When she had a commission for the Hotel McCoy, an independent Tucson hotel that makes a point of decorating with art, she couldn’t decide what she should paint. Then those dream moments gave her a vision.
She painted a beautifully colored image of a woman blowing bubbles and succulent desert plants floating in little terrariums. Like much of her work, the mural honors Tucson’s desert home. And the “poppy, psychedelic colors” she used pay homage to the McCoy’s origins in the swinging ’60s.
“I tried to do a little retro,” Gonzales says with a smile.
With her imaginative pictures, hot colors and desert vibes, Gonzales has become a star in Tucson’s mural explosion. Her works, often of women, are all over downtown and beyond.

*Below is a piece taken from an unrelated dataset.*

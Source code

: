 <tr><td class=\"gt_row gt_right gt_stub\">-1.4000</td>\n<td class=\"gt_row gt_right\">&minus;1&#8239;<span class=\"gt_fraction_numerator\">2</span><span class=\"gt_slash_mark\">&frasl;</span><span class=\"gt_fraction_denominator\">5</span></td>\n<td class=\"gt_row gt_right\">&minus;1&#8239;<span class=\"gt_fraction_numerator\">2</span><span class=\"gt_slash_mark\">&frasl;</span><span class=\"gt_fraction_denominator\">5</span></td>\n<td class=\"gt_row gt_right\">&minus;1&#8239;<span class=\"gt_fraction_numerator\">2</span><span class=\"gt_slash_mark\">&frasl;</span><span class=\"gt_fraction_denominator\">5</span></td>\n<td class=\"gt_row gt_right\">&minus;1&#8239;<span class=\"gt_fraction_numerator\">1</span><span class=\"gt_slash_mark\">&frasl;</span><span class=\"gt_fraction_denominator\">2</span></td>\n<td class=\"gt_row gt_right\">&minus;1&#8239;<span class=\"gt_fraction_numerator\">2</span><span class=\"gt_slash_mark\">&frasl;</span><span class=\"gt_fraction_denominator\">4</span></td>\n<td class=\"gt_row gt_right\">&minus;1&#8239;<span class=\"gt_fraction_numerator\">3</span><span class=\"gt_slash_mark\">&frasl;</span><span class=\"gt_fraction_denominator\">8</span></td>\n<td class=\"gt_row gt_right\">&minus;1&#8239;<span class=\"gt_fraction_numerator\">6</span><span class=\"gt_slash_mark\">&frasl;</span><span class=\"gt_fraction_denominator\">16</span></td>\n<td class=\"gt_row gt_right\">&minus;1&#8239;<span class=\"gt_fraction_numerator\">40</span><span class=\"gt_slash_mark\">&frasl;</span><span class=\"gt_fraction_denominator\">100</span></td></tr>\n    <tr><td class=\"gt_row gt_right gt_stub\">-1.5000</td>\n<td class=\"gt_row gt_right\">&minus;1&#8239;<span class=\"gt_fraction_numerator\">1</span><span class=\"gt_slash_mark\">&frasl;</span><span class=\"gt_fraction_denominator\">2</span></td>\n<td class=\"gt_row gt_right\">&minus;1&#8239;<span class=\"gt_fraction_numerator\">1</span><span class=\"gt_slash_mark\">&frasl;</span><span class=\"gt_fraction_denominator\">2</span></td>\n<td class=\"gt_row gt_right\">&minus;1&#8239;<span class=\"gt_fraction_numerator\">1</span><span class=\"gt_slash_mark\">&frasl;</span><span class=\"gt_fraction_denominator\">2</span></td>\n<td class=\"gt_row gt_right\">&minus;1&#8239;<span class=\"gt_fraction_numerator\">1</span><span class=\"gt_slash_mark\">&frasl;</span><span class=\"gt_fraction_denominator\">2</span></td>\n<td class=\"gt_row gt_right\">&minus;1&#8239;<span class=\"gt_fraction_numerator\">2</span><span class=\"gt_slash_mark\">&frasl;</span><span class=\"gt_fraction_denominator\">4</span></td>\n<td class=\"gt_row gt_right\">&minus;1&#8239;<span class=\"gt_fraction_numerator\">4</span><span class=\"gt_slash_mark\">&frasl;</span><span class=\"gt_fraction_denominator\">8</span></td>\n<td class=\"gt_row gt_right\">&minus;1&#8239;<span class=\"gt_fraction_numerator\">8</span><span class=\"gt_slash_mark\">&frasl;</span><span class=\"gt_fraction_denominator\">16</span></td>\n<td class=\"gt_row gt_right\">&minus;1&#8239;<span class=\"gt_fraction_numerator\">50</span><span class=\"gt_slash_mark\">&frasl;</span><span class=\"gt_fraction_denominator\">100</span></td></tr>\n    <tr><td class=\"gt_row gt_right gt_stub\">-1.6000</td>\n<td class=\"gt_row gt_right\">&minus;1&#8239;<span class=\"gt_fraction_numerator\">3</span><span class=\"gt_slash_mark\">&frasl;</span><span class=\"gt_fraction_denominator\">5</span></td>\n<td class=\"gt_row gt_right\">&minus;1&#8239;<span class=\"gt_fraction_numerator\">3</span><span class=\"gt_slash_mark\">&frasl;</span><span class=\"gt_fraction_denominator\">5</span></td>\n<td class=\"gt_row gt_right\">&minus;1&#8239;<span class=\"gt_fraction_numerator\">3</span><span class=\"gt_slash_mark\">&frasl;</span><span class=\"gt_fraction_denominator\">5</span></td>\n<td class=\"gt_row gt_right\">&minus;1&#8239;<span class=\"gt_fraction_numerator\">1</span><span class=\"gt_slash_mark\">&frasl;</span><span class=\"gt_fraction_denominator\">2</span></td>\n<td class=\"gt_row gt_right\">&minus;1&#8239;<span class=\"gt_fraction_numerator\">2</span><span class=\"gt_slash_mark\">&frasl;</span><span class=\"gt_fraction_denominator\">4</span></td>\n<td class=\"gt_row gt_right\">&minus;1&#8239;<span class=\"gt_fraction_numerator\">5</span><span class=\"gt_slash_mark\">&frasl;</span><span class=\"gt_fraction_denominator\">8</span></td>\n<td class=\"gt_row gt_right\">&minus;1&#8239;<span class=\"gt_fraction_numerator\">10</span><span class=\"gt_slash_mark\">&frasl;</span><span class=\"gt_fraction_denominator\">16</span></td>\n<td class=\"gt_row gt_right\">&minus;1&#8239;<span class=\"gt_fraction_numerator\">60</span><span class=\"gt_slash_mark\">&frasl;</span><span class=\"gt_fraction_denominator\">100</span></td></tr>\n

It’s not hard to find her outdoors on a ladder, dressed in colorful vintage outfits, painting the side of buildings like Antigone Books, the Loft Cinema or the Rialto Theatre. Her enchanted fans love to watch her work.
“People want to come and chit-chat,” she laughs. “Obviously I want to engage with my audience, but sometimes I’ve got deadlines!”
She gives credit for her success to Tucson High School and the University of Arizona School of Art.
“I’ve gotten good training,” she reflects.
Gonzales had made art since she was a kid — she liked to draw her friends’ portraits on the bus ride to school — and she crossed town to study art at Tucson High magnet school. Those high school art classes were top-notch, but it was at UArizona that she embraced painting.
“My first semester, I took a class with Alfred Quiroz, and I loved it.” (Quiroz, a charismatic professor and successful artist, is now retired.) “I had some interest in painting but didn’t really have experience with it. The excitement of being at the university, in combination with Alfred and his personality, changed all that.” She majored in art and concentrated in painting.
After graduating in 2012, she easily moved into the downtown arts scene. She’s lived in Tucson since she was 12, and she already was a regular on arty Fourth Avenue. She worked at the Tucson Thrift Shop, vendor of vintage clothes, and she frequented the rave circuit. It was not long before she began doing paintings on commission and exhibiting her personal work at local venues.